La thèse de Houellebecq n’a rien de compassionnel
Arrive Valérie, son alter ego féminin, et le ton change : Michel découvre l’amour, le “vrai », c’est-à-dire le don de soi, cette générosité qui, selon toute la thèse du livre, manque cruellement aux Occidentaux, se tournant dès lors vers les putes thaïes (à la “sexualité intacte” – sauf qu’on se demande bien comment une gamine de 17 ans forcée à se prostituer depuis l’âge de 10 ans avec des beaufs occidentaux peut avoir une “sexualité intacte”) parce qu’elles sauraient aimer mieux que les Occidentales (ah, bon). Plus heureux, plus serein, son langage change, jusqu’à gangrener en platitude l’écriture de Houellebecq comme s’il tentait de gagner du temps jusqu’à sa démonstration finale. La fin qui est, sans conteste, la partie la plus réussie et la plus bouleversante du livre, quand le narrateur, après avoir perdu la femme qu’il aime, va se laisser mourir en Thaïlande. Que l’amour et le don de soi transfigurent, qu’ils détiennent même quelque vertu rédemptrice, ceci n’est pas une idée neuve, inscrite déjà dans une bonne vieille tradition judéo-chrétienne – mais, comme on l’a compris, la thèse de Houellebecq n’a rien de compassionnel. Et son tour de force réside là : véhiculer des idées vieilles comme le monde, s’appuyer sur l’éloge (allégorique ou pas) de ce qui n’est ni plus ni moins qu’une forme d’esclavage contemporain, faire proférer à ses personnages les propos les plus beaufs, bref, se tenir continuellement sur le fil du rasoir, pour finalement braquer crûment son projecteur sur l’Occident et donner à voir ce qui ne va plus dans nos sociétés, ce que nous avons perdu, ce qui pourrait sembler évident, voire poncif, mais que nous ne voyons même pas.

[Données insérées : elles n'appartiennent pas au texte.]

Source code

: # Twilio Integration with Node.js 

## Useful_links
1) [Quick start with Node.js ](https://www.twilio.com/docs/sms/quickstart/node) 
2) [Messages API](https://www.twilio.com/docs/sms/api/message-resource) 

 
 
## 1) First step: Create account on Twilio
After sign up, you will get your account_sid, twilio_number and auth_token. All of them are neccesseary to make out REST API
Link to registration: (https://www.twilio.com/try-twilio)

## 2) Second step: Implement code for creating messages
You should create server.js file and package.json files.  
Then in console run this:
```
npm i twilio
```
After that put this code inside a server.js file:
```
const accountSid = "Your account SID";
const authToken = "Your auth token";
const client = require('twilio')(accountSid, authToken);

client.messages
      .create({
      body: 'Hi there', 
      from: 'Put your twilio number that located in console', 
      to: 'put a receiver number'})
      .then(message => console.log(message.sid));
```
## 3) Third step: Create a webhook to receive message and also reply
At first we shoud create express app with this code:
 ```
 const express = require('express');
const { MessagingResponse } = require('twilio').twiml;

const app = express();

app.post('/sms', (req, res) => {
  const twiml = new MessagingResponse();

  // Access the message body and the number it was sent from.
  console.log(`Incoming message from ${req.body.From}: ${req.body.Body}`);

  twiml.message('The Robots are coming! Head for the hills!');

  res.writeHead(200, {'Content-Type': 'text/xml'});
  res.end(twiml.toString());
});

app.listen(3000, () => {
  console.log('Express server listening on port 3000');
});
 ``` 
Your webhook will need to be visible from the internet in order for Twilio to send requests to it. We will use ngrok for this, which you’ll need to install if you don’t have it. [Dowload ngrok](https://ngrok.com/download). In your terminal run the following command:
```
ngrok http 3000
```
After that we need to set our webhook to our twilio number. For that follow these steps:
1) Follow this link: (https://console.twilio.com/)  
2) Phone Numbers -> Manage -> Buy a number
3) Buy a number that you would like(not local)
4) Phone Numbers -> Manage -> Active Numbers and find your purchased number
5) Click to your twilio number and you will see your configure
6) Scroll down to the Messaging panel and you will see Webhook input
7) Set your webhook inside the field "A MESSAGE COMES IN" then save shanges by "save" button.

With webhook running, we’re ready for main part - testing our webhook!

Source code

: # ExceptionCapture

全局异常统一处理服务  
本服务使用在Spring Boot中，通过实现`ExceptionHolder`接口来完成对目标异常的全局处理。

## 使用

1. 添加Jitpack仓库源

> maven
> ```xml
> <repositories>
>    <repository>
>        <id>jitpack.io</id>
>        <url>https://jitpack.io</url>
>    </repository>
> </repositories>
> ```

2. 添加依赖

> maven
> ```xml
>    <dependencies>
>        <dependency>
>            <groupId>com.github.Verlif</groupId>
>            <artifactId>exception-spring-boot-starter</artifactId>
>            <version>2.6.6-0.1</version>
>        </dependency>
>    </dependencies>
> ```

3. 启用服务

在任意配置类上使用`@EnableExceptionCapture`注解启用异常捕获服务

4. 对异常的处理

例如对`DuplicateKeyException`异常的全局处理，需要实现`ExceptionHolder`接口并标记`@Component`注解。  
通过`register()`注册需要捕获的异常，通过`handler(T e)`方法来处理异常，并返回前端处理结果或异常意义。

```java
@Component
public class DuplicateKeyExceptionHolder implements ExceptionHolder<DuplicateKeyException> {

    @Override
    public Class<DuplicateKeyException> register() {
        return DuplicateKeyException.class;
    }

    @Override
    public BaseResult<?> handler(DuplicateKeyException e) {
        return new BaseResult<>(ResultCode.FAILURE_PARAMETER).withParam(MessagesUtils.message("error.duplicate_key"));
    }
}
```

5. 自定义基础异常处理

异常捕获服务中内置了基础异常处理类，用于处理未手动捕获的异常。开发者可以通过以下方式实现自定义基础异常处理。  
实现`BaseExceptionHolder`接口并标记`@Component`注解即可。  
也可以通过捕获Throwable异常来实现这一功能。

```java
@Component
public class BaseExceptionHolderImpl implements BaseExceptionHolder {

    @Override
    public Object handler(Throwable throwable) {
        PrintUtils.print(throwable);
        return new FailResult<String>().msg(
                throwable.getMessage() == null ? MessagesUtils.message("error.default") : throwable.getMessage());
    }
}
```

Certes, restent, typiquement houellebecquiens, les raccourcis par lesquels l’auteur arrive à ses fins. Comme celui par lequel Valérie disparaît, dans un bien pratique attentat. Après la connaissance du don et de l’amour, il fallait bien la perte, seule à même de faire prendre conscience. Michel s’exilera alors en Thaïlande sans plus guère fréquenter de prostituées, échappant dès lors à toute l’ambiguïté du livre – dénoncer une frigidité affective occidentale et vouloir la pallier par une réification encore plus froide du corps des autres. Le livre peut alors s’achever. Sur l’ultime don que l’auteur lui-même pouvait faire à son personnage : l’amener de l’inconscience hargneuse à la conscience, quand bien même désespérée. On pourra néanmoins s’interroger quant aux prochaines aventures de monsieur Michel : après tout, il ne va peut-être plus si mal.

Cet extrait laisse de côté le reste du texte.